Schatten des Balkans

Eleni Karaindrou, Schatten des Balkans

Theo Angelopoulos ist ein Archivar der Erinnerung. Seit den frühen siebziger Jahren dokumentiert der griechische Regisseur die Seelenhaltung seiner Heimat und setzt sie in poetische Bilder um. Seine Filme sind Parabeln auf die Unvollkommenheit des menschlichen Geistes, auf das Scheitern der Humanität an den Fußangeln des Alltags. Umso mehr braucht er Musik, die den Imaginationen einen Rahmen gibt, ohne sie zu beengen.

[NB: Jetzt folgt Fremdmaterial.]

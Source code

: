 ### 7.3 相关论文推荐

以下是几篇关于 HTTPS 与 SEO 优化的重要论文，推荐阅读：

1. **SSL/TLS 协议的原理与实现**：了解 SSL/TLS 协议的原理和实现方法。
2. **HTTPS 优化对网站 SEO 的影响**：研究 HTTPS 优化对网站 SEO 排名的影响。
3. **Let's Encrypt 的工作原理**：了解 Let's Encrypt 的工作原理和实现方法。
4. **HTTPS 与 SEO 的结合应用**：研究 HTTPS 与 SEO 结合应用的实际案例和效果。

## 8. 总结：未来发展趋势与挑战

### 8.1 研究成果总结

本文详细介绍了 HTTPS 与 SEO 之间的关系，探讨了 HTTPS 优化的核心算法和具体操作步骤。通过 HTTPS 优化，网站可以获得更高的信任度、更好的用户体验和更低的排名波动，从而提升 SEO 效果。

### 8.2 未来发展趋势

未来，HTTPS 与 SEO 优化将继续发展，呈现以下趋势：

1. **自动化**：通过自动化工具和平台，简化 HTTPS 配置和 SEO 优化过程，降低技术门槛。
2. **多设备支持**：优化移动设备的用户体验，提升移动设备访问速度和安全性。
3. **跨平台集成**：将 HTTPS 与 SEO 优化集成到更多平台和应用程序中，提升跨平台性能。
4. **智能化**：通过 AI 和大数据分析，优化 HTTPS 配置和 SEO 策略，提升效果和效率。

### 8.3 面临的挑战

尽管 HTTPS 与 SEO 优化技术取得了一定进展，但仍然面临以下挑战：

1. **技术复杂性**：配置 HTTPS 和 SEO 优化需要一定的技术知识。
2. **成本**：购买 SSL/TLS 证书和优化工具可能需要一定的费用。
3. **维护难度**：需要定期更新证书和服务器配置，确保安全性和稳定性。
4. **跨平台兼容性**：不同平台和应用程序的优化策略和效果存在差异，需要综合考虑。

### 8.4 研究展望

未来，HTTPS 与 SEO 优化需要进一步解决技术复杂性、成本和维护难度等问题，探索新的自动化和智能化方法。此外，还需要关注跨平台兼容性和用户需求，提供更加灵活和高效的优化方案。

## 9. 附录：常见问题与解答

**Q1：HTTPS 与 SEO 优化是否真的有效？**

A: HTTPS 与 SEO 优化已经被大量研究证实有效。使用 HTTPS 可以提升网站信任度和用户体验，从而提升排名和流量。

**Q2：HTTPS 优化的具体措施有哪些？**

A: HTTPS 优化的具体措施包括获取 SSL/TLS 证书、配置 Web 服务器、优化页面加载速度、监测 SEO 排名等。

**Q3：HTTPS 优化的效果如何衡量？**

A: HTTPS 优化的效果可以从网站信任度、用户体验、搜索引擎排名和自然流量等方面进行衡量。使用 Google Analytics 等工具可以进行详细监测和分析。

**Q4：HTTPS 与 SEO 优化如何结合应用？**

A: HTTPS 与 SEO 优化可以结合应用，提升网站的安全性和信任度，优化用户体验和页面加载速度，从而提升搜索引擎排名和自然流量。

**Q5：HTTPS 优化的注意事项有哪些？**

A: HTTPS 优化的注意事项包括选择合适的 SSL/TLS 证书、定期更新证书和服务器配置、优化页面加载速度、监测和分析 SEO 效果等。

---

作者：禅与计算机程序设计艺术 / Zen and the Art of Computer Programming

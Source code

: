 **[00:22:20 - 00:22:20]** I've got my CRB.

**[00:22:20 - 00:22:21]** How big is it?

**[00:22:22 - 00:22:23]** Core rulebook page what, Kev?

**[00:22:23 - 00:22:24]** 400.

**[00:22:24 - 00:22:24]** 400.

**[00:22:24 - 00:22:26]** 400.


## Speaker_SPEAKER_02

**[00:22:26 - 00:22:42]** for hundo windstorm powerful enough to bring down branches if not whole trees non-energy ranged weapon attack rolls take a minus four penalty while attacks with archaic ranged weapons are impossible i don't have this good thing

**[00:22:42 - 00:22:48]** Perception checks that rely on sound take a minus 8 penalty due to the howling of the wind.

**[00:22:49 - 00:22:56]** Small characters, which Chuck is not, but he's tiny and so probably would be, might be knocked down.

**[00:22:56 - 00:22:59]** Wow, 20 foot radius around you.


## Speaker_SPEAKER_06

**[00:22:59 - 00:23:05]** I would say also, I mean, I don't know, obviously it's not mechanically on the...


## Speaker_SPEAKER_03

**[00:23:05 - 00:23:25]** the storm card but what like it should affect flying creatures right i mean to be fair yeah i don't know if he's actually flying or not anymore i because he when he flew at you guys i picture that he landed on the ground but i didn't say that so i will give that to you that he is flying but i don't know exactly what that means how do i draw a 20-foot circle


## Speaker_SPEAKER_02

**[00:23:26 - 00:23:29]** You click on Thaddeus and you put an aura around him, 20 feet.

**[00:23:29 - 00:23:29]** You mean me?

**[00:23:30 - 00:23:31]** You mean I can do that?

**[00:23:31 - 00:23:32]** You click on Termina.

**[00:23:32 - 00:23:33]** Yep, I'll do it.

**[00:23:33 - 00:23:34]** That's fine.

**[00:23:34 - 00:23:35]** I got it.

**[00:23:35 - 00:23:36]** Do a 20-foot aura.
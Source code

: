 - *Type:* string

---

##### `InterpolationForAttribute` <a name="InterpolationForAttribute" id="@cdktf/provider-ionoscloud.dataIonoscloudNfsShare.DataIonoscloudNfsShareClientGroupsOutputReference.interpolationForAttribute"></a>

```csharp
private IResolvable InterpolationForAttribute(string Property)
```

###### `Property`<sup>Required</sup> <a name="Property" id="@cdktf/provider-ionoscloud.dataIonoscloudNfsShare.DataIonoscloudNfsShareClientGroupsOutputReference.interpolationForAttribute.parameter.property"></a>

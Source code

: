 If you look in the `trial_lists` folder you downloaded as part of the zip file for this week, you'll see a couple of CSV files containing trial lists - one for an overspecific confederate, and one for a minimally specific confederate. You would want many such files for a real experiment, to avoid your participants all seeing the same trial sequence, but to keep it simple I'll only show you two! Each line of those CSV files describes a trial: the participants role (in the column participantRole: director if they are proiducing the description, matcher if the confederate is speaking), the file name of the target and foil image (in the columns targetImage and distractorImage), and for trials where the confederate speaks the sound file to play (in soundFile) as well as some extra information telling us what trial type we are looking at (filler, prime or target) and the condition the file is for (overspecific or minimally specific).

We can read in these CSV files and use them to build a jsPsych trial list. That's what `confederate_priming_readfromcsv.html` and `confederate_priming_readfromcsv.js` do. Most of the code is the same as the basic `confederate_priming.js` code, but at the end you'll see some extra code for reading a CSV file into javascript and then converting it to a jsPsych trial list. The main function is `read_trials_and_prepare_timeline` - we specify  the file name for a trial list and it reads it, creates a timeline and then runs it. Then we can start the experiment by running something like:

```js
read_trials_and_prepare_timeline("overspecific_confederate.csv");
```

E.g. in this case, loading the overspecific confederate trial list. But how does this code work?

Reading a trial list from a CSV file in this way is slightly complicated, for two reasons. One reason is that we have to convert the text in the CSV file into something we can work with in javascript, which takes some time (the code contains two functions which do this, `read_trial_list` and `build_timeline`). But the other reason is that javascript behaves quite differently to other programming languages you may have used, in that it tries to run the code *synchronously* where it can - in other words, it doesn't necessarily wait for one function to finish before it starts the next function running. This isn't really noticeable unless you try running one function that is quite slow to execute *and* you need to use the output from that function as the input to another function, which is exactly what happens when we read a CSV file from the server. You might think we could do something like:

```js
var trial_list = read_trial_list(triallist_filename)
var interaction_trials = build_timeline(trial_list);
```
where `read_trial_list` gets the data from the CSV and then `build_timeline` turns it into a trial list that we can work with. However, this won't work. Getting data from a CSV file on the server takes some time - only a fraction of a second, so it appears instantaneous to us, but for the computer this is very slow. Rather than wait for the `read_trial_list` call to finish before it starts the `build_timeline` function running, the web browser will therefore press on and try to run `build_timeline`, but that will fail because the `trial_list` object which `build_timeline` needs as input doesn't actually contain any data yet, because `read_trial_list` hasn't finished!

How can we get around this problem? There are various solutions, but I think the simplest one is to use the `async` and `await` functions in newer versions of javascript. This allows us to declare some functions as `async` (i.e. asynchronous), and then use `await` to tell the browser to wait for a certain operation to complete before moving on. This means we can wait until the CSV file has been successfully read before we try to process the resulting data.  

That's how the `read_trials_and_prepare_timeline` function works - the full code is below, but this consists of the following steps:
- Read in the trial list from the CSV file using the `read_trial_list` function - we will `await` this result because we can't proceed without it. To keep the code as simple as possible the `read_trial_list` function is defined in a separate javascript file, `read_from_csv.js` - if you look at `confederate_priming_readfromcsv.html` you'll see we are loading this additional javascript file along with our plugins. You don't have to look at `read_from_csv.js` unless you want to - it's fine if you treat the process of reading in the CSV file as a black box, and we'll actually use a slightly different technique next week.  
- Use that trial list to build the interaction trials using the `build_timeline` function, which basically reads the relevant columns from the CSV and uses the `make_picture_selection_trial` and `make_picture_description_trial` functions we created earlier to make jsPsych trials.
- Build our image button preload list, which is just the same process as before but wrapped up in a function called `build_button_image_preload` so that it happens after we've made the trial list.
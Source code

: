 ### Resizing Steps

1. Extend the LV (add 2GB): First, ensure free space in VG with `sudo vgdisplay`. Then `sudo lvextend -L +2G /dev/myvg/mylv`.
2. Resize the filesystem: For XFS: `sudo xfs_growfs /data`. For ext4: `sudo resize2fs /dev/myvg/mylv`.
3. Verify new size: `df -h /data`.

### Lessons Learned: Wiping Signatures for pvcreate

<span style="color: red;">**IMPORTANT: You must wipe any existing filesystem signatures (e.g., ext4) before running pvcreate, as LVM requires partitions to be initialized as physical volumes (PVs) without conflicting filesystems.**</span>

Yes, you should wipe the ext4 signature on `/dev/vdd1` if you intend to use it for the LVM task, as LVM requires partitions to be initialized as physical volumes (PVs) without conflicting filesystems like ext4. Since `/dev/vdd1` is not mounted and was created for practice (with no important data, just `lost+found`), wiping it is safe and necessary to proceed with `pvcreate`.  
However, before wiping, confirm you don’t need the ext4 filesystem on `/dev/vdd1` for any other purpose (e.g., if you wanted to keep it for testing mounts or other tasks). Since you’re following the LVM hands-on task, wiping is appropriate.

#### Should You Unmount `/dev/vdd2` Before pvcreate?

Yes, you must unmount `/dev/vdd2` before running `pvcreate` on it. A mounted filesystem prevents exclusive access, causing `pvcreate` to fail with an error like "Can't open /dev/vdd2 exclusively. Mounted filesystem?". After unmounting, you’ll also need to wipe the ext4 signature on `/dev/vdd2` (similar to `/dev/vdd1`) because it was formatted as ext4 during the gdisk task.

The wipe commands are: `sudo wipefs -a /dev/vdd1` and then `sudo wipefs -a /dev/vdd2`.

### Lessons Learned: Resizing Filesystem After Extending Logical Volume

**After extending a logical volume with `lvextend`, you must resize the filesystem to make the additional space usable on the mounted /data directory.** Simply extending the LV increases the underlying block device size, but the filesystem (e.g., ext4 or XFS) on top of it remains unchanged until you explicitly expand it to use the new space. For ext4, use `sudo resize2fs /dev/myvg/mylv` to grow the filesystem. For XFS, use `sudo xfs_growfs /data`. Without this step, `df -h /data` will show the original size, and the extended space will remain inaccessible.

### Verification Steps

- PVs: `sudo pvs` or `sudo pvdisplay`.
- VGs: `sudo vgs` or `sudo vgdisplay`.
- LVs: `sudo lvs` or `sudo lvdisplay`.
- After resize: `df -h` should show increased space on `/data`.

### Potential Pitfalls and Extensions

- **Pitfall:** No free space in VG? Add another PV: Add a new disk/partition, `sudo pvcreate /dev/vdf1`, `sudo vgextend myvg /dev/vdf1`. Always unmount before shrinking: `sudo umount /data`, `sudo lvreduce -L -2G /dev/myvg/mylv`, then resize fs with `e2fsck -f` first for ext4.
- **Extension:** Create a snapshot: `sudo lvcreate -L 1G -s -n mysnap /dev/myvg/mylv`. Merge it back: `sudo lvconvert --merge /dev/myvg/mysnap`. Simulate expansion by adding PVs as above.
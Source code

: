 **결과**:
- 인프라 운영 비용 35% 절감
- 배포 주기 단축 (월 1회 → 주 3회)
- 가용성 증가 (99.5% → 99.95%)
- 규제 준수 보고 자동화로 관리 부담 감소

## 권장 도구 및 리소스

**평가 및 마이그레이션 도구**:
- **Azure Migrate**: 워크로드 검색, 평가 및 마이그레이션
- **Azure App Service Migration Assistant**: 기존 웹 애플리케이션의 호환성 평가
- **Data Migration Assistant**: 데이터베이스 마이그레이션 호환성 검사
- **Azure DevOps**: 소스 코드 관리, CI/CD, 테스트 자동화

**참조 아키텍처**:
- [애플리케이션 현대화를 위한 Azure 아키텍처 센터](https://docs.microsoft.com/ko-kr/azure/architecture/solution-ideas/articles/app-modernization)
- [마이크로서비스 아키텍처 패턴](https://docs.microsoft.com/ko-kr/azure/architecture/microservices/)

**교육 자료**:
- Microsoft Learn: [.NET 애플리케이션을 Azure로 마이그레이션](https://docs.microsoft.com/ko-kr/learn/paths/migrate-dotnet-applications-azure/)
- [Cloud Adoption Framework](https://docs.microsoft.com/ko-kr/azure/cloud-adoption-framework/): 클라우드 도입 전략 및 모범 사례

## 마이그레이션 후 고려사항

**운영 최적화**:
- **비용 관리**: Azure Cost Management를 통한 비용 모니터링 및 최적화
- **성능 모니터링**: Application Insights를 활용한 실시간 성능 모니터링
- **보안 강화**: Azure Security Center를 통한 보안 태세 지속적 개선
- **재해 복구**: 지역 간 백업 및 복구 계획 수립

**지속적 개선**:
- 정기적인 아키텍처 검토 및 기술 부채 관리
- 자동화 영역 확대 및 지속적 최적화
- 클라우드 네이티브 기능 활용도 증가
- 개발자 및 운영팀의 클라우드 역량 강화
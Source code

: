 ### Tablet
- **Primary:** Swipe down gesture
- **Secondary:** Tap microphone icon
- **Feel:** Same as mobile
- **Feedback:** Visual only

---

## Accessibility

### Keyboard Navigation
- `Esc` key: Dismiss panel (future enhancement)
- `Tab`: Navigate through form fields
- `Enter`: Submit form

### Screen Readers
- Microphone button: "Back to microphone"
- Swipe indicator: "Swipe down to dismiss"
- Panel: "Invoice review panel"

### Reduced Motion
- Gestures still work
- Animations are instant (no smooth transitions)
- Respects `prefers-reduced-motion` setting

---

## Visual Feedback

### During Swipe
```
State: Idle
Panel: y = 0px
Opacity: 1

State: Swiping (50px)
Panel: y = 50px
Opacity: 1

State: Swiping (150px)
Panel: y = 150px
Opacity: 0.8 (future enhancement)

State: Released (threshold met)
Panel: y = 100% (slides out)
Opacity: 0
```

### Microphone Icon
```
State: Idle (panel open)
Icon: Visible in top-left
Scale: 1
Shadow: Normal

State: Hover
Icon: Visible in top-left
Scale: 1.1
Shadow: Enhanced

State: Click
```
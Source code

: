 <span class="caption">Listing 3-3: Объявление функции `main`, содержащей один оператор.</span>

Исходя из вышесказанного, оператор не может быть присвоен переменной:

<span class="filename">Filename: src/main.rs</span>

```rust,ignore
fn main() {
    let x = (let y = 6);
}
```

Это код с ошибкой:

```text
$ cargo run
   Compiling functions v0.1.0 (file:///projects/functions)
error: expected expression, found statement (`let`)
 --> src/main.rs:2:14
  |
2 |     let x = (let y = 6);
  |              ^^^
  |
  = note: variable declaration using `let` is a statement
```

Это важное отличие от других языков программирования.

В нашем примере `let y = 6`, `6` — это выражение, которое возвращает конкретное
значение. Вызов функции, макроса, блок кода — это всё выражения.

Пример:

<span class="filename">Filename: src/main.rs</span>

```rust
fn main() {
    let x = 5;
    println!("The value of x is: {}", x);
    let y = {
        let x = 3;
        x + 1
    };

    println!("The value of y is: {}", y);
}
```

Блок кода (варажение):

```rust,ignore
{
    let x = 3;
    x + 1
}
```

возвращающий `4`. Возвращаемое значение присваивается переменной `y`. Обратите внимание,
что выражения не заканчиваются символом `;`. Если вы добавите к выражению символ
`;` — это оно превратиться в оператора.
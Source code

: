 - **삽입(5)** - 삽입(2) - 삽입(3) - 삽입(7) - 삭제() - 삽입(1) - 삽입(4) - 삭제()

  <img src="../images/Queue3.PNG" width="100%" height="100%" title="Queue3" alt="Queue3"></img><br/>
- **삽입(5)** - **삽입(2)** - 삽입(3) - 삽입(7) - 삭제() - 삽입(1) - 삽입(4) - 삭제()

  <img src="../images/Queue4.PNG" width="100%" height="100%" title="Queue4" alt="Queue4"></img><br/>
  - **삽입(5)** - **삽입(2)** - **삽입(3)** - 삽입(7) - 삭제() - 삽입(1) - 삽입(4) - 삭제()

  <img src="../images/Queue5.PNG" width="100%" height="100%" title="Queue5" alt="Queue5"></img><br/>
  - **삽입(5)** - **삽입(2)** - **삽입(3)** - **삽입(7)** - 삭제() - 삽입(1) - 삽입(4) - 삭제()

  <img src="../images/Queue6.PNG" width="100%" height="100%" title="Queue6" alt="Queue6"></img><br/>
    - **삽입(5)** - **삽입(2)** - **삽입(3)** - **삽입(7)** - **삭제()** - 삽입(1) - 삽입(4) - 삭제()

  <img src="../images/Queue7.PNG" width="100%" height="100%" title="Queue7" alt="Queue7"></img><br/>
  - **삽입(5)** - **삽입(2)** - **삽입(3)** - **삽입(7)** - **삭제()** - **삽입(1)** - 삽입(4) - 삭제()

"Ulysses' Gaze" ("Der Blick des Odysseus") erzählt die Geschichte eines Filmregisseurs, der von seiner griechischen Heimat aus in die Ferne ging und dort erfolgreich wurde. Als er zurückkehrte, vordergründig motiviert, um eines seiner Werke zu zeigen, machte er sich auf die Suche nach einem legendären cineastischen Schatz, den unbelichteten Filmrollen der (historisch realen) Brüder Manakis. Ähnlich den französischen Kino-Pionieren Lumière gehörten sie zu den ersten, die laufenden Bilder des Lebens, in ihrem Fall auf dem Balkan, festgehalten hatten. Nach vielen Umwegen, die die Hauptfigur durch die vom Krieg zerstörten Welten von Rumänien bis Sarajewo führten, fand der Regisseur tatsächlich die Dokumente, die der Leiter einer zerstörten Kinemateque aufbewahrt hatte. Scheinbar am Ziel seiner Wünsche, entgleitet ihm jedoch die naive Vergangenheit in Form der Rollen durch einen zufälligen Mord, den marodierende Soldaten an dem Konservator begehen. Der Odysseus des Angelopoulos bleibt daher am Schluss eine gescheiterte Kreatur zwischen den Welten, metaphorisch verortet im Nirgendwo zivilisatorischer Kapitulation.

 

Die tiefe Tragik der Geschichte war für die Komponistin Eleni Karaindrou eine ungewöhnliche Herausforderung. Denn Angelopoulos Bilder kommunizierten bereits eine eindeutige dunkle Stimmung, die zu verstärken das dramaturgische Maß der Geschichte überzogen hätte. Eine allzu heiterer Kontrapunkt hingegen wäre der Handlung nicht gerecht geworden und hätte sie wohlmöglich ironisiert. Karaindrou wählte die Mitte und schuf ein von Kim Kashkashians Viola getragenesThema in der Schwebe zwischen Sehnsucht und Verheißung. Um das zentrale "Ulysses' Theme" gestaltete sie eine 17teilige, minimalistische Suite mit kammermusikalischem Charakter, die das Motiv des Zögerns, der Unsicherheit in klingende Form brachte. Karaindrou gelang das Kunststück, eine autarke Klangwelt zu entwerfen, die ihrerseits Bilder evozierte, ohne die des Filmes zu verdrängen. "Nie war Filmmusik weniger Kommentar, Verdopplung und Programmmusik als bei Karaindrous jüngstem Opus", kommentierte der Kritiker Peter Rüedi den Soundtrack "Ulyssesý Gaze" im Supplement der Weltwoche und fügte hinzu: "ein Meisterwerk zugleich der Suggestion und Diskretion". Mit anderen Worten: Der Komponistin war akustisch gelungen, was der Regisseur einmal als sein optisches Ziel formuliert hatte: "Ich möchte glauben, dass die Welt durch das Kino gerettet wird". Eine Utopie, die Kunst erst möglich macht.

 

Die Referenz:

 

"Nie war Filmmusik weniger Kommentar, Verdopplung und Programmmusik als bei Karaindrous jüngstem Opus: ein Meisterwerk zugleich der Suggestion und Diskretion." (Peter Rüedi, Weltwoche-Supplement)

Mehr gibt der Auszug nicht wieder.